◆ EXTRACTED RECORDS
=== Section Start ===

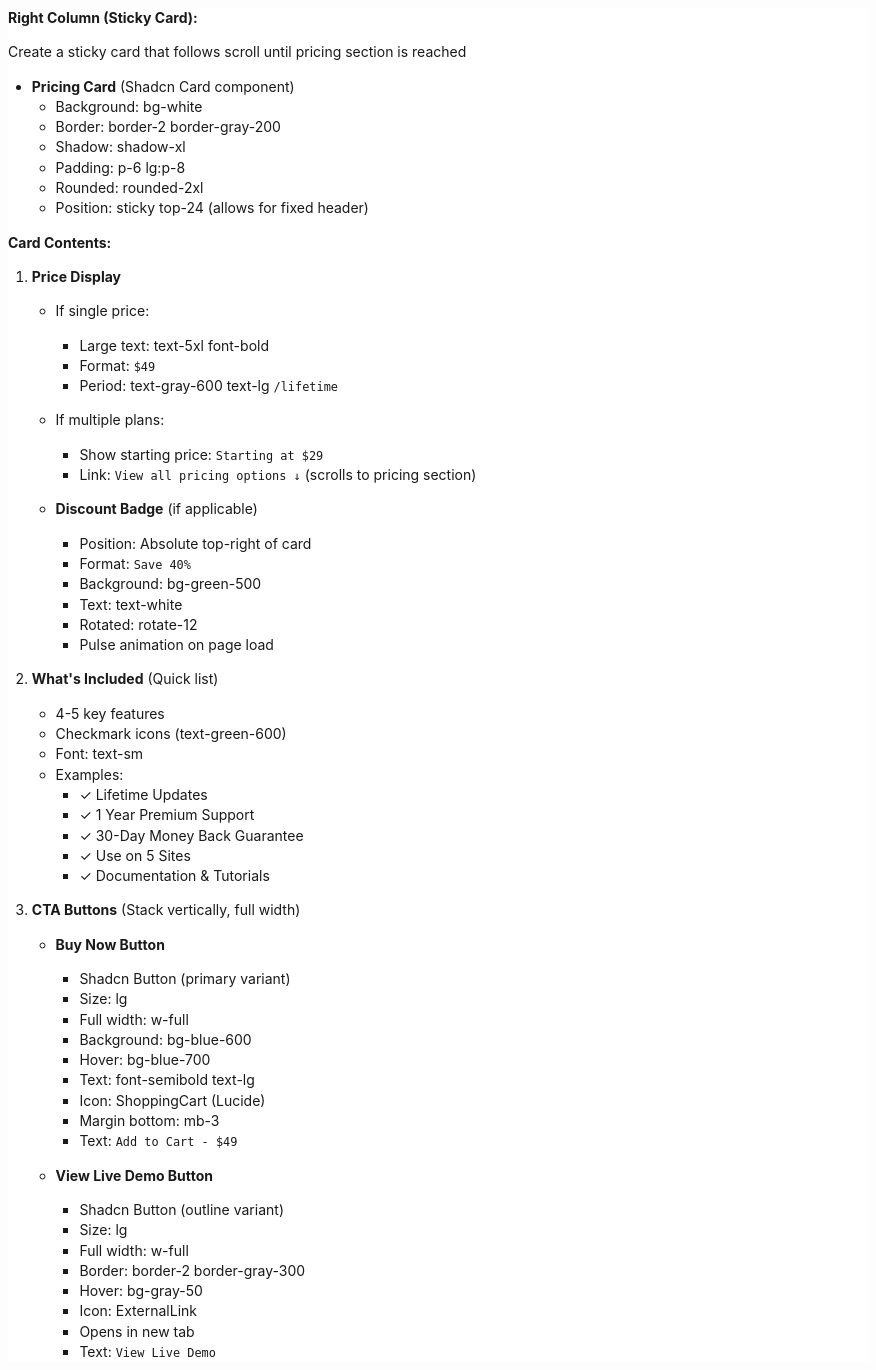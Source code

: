 **Right Column (Sticky Card):**

Create a sticky card that follows scroll until pricing section is reached

- **Pricing Card** (Shadcn Card component)
  - Background: bg-white
  - Border: border-2 border-gray-200
  - Shadow: shadow-xl
  - Padding: p-6 lg:p-8
  - Rounded: rounded-2xl
  - Position: sticky top-24 (allows for fixed header)

**Card Contents:**

1. **Price Display**
   - If single price:
     - Large text: text-5xl font-bold
     - Format: `$49`
     - Period: text-gray-600 text-lg `/lifetime`
   - If multiple plans:
     - Show starting price: `Starting at $29`
     - Link: `View all pricing options ↓` (scrolls to pricing section)
   
   - **Discount Badge** (if applicable)
     - Position: Absolute top-right of card
     - Format: `Save 40%`
     - Background: bg-green-500
     - Text: text-white
     - Rotated: rotate-12
     - Pulse animation on page load

2. **What's Included** (Quick list)
   - 4-5 key features
   - Checkmark icons (text-green-600)
   - Font: text-sm
   - Examples:
     - ✓ Lifetime Updates
     - ✓ 1 Year Premium Support
     - ✓ 30-Day Money Back Guarantee
     - ✓ Use on 5 Sites
     - ✓ Documentation & Tutorials

3. **CTA Buttons** (Stack vertically, full width)
   - **Buy Now Button**
     - Shadcn Button (primary variant)
     - Size: lg
     - Full width: w-full
     - Background: bg-blue-600
     - Hover: bg-blue-700
     - Text: font-semibold text-lg
     - Icon: ShoppingCart (Lucide)
     - Margin bottom: mb-3
     - Text: `Add to Cart - $49`
   
   - **View Live Demo Button**
     - Shadcn Button (outline variant)
     - Size: lg
     - Full width: w-full
     - Border: border-2 border-gray-300
     - Hover: bg-gray-50
     - Icon: ExternalLink
     - Opens in new tab
     - Text: `View Live Demo`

=== Section End ===

◆ EXERCISE DETAILS
Count how many lines of the listing above include "variant" and report that number alone.

◆ OUTPUT FOR THIS TASK
2